Monday, July 11, 2011

LRU Cache using PriorityQueue


Background:
LRU (least recently used) cache is a good way of implementing cache because it frees up precious memory based on the last time an element was used. The criteria here is to purge items based on when the last time a particular element was last accessed.

In this post, I tried to implement a LRU cache using PriorityQueue. My rationale for choosing this combination: PriorityQueue does the sorting internally based on Comparator passed to it and I can concentrate on creating the cache, rather than worrying about maintaining the sort order.

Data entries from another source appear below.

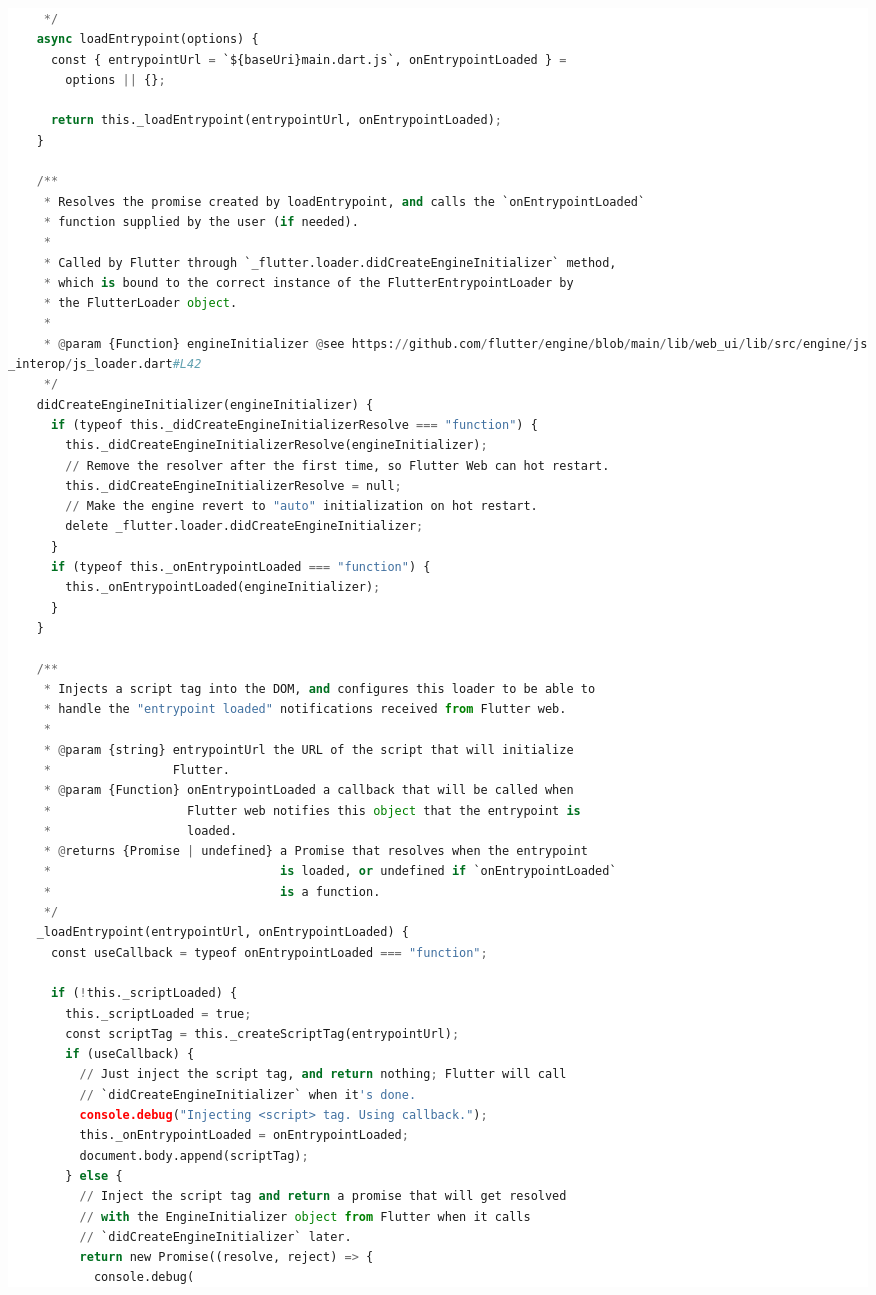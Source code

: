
 ```py
     */
    async loadEntrypoint(options) {
      const { entrypointUrl = `${baseUri}main.dart.js`, onEntrypointLoaded } =
        options || {};

      return this._loadEntrypoint(entrypointUrl, onEntrypointLoaded);
    }

    /**
     * Resolves the promise created by loadEntrypoint, and calls the `onEntrypointLoaded`
     * function supplied by the user (if needed).
     *
     * Called by Flutter through `_flutter.loader.didCreateEngineInitializer` method,
     * which is bound to the correct instance of the FlutterEntrypointLoader by
     * the FlutterLoader object.
     *
     * @param {Function} engineInitializer @see https://github.com/flutter/engine/blob/main/lib/web_ui/lib/src/engine/js_interop/js_loader.dart#L42
     */
    didCreateEngineInitializer(engineInitializer) {
      if (typeof this._didCreateEngineInitializerResolve === "function") {
        this._didCreateEngineInitializerResolve(engineInitializer);
        // Remove the resolver after the first time, so Flutter Web can hot restart.
        this._didCreateEngineInitializerResolve = null;
        // Make the engine revert to "auto" initialization on hot restart.
        delete _flutter.loader.didCreateEngineInitializer;
      }
      if (typeof this._onEntrypointLoaded === "function") {
        this._onEntrypointLoaded(engineInitializer);
      }
    }

    /**
     * Injects a script tag into the DOM, and configures this loader to be able to
     * handle the "entrypoint loaded" notifications received from Flutter web.
     *
     * @param {string} entrypointUrl the URL of the script that will initialize
     *                 Flutter.
     * @param {Function} onEntrypointLoaded a callback that will be called when
     *                   Flutter web notifies this object that the entrypoint is
     *                   loaded.
     * @returns {Promise | undefined} a Promise that resolves when the entrypoint
     *                                is loaded, or undefined if `onEntrypointLoaded`
     *                                is a function.
     */
    _loadEntrypoint(entrypointUrl, onEntrypointLoaded) {
      const useCallback = typeof onEntrypointLoaded === "function";

      if (!this._scriptLoaded) {
        this._scriptLoaded = true;
        const scriptTag = this._createScriptTag(entrypointUrl);
        if (useCallback) {
          // Just inject the script tag, and return nothing; Flutter will call
          // `didCreateEngineInitializer` when it's done.
          console.debug("Injecting <script> tag. Using callback.");
          this._onEntrypointLoaded = onEntrypointLoaded;
          document.body.append(scriptTag);
        } else {
          // Inject the script tag and return a promise that will get resolved
          // with the EngineInitializer object from Flutter when it calls
          // `didCreateEngineInitializer` later.
          return new Promise((resolve, reject) => {
            console.debug(
```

Update: Check another way of implementing lru which is more terse found at link.

Implementation details:
I mainly have two Classes:
1) Element.java: This is the place holder for values in PriorityQueue (PQ) which has timestamp and value attributes. timestamp is to be updated when a element is accessed (put or get operations inside LRUCache)
2) LRUCache.java: This class uses PQ, elements are ordered in this object based on timestamp (the least timestamp would the first to be popped out). There is a cap SIZE of 5 on the cache. HashMap stores the actual value. LRUCache provides two public methods: get and put. Each of which is explained below:
   a) get(String key) : Idea is as soon as the key is retrieved from the map, element key (this key matches to that of HashMap, key) in PriorityQueue should be updated with current timestamp.
   b) put(String key, String value) : This method is responsible for checking if the key entry exist in map (in this case, it is a cache hit and hence update the PQ element with new timestamp). If the key does not exist in map, check if the map size. If greater than the cap set, remove the least recently used entry. If not greater, simply add this key to PQ.
   c) There are a set of private methods (insert, remove and update) which operate on PQ. insert and remove are pretty intuitive, both methods use offer and poll methods provided by PQ.
   d) Update operation is interesting. I knew that underlying data structure for PQ is heap. I was under the impression, that modifying elements (updating the timestamp) in PQ would initiate re-ordering of elements process. My assumption soon proved wrong when I saw the output not matching the required behavior. As it turned out, a heap would update only on inserting or removing operations and hence for my update operation, I had to delete and insert the entry(partially sorted tree) into PQ. Thus update operation is performed in O(n.logn) times (find a element takes linear time and then inserting that element takes logn time).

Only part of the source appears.